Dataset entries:
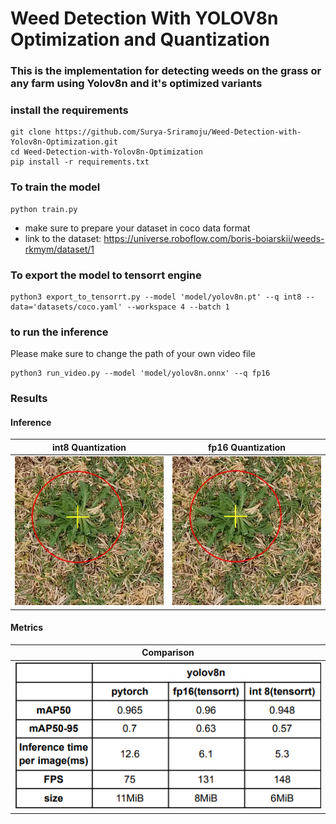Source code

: # Weed Detection With YOLOV8n Optimization and Quantization

### This is the implementation for detecting weeds on the grass or any farm using Yolov8n and it's optimized variants

### install the requirements

``` shell
git clone https://github.com/Surya-Sriramoju/Weed-Detection-with-Yolov8n-Optimization.git
cd Weed-Detection-with-Yolov8n-Optimization
pip install -r requirements.txt
```

### To train the model

``` shell
python train.py
```
- make sure to prepare your  dataset in coco data format
- link to the dataset: https://universe.roboflow.com/boris-boiarskii/weeds-rkmym/dataset/1

### To export the model to tensorrt engine

``` shell
python3 export_to_tensorrt.py --model 'model/yolov8n.pt' --q int8 --data='datasets/coco.yaml' --workspace 4 --batch 1
```

### to run the inference
Please make sure to change the path of your own video file
``` shell
python3 run_video.py --model 'model/yolov8n.onnx' --q fp16
```

### Results
#### Inference
int8 Quantization            |fp16 Quantization
:-------------------------:|:-------------------------:
<img src="/results/int8/image-26.jpg" width="350" alt="Alt text" title="">  |  <img src="/results/fp16/image-26.jpg" width="350" alt="Alt text" title="">

#### Metrics
Comparison           | 
:-------------------------:|
<img src="results/Metrics.png" width="600" alt="Alt text" title=""> |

## What needs to be done
Nothing but the lines from the one with "### Results" through the end of the data above should be repeated, each exactly as it stands.

## Answer for this exercise
### Results
#### Inference
int8 Quantization            |fp16 Quantization
:-------------------------:|:-------------------------:
<img src="/results/int8/image-26.jpg" width="350" alt="Alt text" title="">  |  <img src="/results/fp16/image-26.jpg" width="350" alt="Alt text" title="">

#### Metrics
Comparison           | 
:-------------------------:|
<img src="results/Metrics.png" width="600" alt="Alt text" title=""> |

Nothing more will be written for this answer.